**Prompt**. Find the line below that contains "Bible Verses". Transcribe it and every line after it exactly, adding nothing.
[Input material]
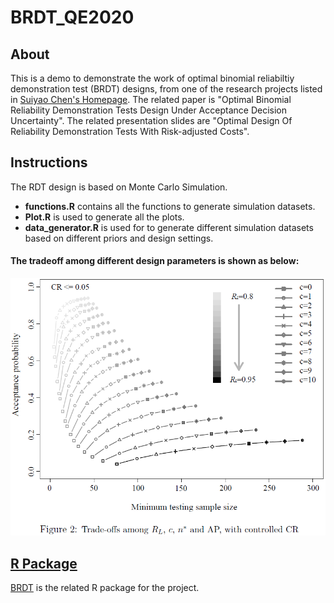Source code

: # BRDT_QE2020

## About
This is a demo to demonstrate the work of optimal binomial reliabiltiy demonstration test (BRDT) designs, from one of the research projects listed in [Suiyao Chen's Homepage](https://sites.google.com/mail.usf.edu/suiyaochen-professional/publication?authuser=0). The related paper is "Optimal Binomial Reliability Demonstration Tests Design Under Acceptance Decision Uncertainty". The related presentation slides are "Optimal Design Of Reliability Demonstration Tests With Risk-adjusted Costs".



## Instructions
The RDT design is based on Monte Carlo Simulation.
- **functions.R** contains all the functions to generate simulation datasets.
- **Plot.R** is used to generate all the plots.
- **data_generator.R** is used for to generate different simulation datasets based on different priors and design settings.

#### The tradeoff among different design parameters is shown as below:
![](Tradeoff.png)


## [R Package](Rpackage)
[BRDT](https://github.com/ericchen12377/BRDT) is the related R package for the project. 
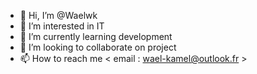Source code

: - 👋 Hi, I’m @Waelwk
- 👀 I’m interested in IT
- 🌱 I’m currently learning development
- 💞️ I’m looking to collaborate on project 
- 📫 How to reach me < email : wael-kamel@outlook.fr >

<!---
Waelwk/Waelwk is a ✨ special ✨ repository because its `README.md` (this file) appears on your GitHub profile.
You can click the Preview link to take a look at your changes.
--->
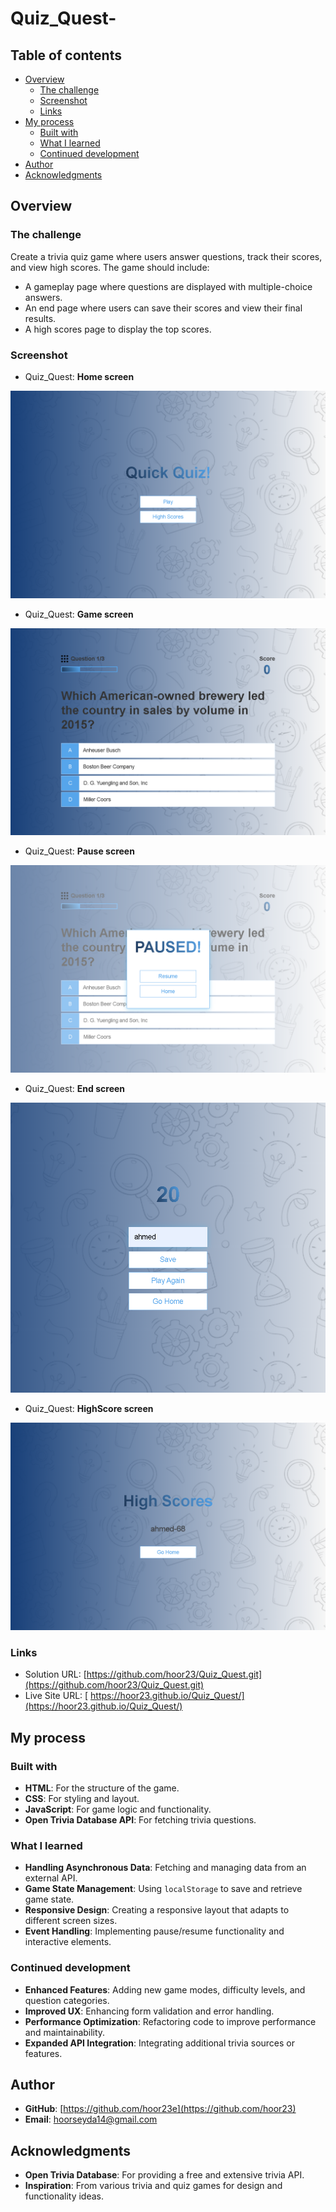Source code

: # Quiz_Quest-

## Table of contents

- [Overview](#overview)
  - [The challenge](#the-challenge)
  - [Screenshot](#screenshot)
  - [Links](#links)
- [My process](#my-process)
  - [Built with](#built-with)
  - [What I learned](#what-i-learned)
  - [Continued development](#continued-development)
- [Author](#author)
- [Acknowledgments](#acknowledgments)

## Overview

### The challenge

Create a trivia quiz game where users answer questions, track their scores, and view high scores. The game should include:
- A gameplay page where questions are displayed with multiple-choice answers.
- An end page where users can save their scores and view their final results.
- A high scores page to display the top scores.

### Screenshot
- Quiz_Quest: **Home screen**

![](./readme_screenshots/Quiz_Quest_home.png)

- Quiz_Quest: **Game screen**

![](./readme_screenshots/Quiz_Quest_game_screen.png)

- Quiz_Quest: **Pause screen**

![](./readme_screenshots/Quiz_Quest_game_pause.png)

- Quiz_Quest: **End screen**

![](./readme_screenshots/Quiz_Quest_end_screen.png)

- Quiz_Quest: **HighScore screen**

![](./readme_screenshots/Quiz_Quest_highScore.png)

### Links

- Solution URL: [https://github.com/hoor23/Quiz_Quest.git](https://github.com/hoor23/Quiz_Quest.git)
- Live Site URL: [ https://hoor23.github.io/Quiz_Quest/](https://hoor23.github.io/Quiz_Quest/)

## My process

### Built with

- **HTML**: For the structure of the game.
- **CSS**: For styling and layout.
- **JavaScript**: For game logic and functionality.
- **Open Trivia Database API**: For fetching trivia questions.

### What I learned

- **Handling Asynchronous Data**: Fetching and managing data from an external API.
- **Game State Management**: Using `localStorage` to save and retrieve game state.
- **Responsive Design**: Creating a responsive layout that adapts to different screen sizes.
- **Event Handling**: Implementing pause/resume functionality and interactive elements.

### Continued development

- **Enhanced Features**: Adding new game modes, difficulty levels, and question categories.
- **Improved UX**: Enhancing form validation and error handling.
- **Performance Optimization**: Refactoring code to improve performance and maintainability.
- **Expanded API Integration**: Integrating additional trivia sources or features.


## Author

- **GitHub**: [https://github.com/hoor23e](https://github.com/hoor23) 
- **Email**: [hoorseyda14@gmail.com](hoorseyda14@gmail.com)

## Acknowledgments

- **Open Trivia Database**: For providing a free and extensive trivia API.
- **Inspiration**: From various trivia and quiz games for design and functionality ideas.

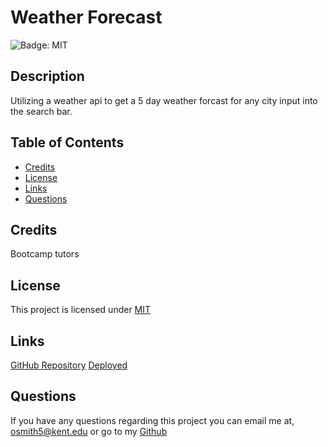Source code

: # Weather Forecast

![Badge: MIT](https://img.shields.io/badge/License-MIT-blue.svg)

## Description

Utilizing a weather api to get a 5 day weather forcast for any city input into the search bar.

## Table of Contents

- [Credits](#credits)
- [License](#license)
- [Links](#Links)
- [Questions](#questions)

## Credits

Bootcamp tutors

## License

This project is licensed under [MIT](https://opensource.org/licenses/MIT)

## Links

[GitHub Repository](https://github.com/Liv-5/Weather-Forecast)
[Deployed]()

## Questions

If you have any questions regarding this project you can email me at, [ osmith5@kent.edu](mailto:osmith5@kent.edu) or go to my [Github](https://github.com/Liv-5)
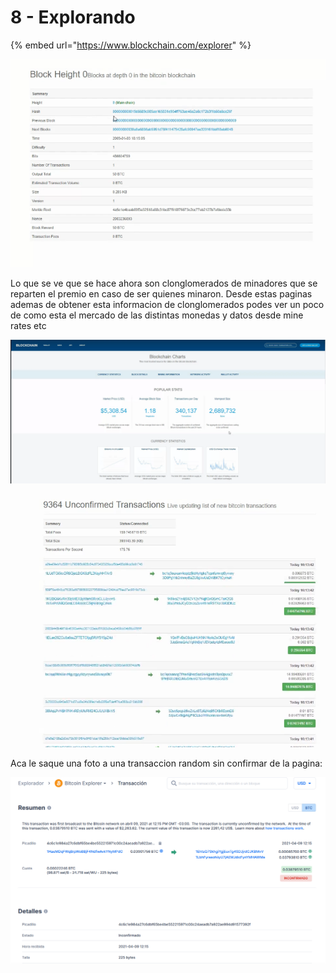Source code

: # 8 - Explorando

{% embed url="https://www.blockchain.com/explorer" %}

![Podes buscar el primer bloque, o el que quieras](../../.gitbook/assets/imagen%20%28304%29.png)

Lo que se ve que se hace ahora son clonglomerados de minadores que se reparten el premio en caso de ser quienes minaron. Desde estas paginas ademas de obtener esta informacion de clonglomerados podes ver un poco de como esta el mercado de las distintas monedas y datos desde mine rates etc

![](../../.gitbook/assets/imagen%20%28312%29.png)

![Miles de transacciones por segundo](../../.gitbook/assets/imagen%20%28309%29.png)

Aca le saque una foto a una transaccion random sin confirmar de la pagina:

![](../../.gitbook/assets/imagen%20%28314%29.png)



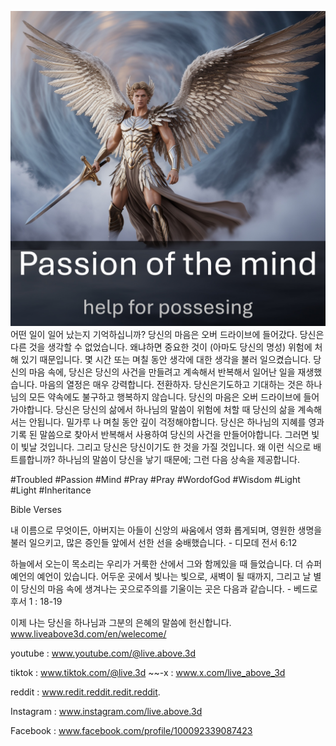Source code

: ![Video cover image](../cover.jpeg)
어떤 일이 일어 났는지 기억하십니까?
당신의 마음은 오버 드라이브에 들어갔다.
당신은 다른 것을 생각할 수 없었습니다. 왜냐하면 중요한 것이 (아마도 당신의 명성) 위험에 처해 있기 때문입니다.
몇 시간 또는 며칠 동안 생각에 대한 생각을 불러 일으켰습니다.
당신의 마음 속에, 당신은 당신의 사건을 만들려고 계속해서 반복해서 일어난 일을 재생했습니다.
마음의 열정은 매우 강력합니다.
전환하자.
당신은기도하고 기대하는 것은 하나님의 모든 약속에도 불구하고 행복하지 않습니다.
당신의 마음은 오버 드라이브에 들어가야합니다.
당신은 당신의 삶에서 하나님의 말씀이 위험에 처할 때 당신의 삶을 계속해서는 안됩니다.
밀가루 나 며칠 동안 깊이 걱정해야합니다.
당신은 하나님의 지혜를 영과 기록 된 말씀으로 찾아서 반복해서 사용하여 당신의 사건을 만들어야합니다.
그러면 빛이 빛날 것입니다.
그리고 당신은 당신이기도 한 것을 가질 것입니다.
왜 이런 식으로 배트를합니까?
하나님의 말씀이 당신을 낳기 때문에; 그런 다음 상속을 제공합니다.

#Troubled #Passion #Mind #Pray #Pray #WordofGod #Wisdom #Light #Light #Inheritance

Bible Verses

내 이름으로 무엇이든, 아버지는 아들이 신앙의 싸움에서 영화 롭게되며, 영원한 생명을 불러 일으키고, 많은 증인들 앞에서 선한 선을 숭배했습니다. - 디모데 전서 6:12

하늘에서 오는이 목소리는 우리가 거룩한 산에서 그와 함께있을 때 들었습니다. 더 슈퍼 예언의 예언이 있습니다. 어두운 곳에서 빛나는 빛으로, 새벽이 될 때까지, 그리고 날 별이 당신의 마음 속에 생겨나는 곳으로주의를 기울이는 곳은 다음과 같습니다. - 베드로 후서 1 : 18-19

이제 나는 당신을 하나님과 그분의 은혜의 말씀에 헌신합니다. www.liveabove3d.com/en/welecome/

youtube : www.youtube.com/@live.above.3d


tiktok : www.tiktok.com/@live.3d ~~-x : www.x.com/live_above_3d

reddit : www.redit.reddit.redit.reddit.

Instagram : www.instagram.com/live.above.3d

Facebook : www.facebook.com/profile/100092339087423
[/Input material]
**Written response**.
Bible Verses

내 이름으로 무엇이든, 아버지는 아들이 신앙의 싸움에서 영화 롭게되며, 영원한 생명을 불러 일으키고, 많은 증인들 앞에서 선한 선을 숭배했습니다. - 디모데 전서 6:12

하늘에서 오는이 목소리는 우리가 거룩한 산에서 그와 함께있을 때 들었습니다. 더 슈퍼 예언의 예언이 있습니다. 어두운 곳에서 빛나는 빛으로, 새벽이 될 때까지, 그리고 날 별이 당신의 마음 속에 생겨나는 곳으로주의를 기울이는 곳은 다음과 같습니다. - 베드로 후서 1 : 18-19

이제 나는 당신을 하나님과 그분의 은혜의 말씀에 헌신합니다. www.liveabove3d.com/en/welecome/

youtube : www.youtube.com/@live.above.3d


tiktok : www.tiktok.com/@live.3d ~~-x : www.x.com/live_above_3d

reddit : www.redit.reddit.redit.reddit.

Instagram : www.instagram.com/live.above.3d

Facebook : www.facebook.com/profile/100092339087423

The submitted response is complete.